Great Calculations: A Surprising Look Behind 50 Scientific Inquiries. By Colin Pask. Amherst, NY: Prometheus Books, 2015. ISBN 1633880281. 414 pp. Softcover, $18.00.
Back when I taught high school physics, I’d lug those giant Stephen Hawking anthologies down from the shelf a few times every year. During the gravity unit, for instance, I’d select On the Shoulders of Giants, all 1,264 pages, and pass it around so students could appreciate its impressive heft. Most of them would hand it off uninterested, but the interested few would flip through its pages.

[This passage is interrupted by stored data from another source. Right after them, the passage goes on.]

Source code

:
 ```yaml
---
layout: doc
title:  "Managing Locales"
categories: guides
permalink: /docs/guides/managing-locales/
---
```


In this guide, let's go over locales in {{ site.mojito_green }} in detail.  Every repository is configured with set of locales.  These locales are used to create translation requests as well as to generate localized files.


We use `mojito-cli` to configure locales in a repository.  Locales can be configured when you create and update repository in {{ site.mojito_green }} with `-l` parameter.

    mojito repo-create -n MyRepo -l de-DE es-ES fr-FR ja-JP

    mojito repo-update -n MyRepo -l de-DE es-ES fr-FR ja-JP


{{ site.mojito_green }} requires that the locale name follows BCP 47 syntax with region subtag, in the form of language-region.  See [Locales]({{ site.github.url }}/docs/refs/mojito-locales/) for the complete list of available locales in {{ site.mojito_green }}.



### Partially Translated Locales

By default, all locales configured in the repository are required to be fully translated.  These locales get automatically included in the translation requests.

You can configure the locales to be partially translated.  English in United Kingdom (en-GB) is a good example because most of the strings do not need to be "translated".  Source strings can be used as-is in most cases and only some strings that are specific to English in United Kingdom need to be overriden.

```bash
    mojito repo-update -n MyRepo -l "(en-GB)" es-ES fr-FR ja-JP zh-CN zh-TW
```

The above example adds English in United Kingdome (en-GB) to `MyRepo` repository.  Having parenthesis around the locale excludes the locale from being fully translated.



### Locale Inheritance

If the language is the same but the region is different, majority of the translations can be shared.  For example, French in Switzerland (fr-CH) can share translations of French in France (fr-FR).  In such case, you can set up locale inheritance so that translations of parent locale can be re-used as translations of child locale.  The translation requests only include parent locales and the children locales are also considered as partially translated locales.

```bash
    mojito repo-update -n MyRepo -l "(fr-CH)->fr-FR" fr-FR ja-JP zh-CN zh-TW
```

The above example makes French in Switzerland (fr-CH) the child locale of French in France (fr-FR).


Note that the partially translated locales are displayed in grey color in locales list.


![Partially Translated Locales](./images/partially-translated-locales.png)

These anthologies, after all, presented history’s geniuses (On the Shoulders of Giants collects Copernicus, Galilei, Kepler, Newton, and Einstein) with minimal intros by Hawking—another genius. Those brave students who borrowed such books would return them reverently, impressed by all they didn’t know and having learned almost nothing at all.
The longer I worked as a teacher, the less eager I was to recommend Hawking’s anthologies. At a certain point, I realized that these books—however unwittingly—encouraged two big misperceptions: first, that science is the story of a few lone geniuses; second, that science is usually too opaque to understand. Of course, the first of these failings isn’t really the books’ fault (any finite “history” requires a culling of the herd), but the second still seems unforgivable. In the era of Rap Genius, surely the science greats deserve some lucid annotation.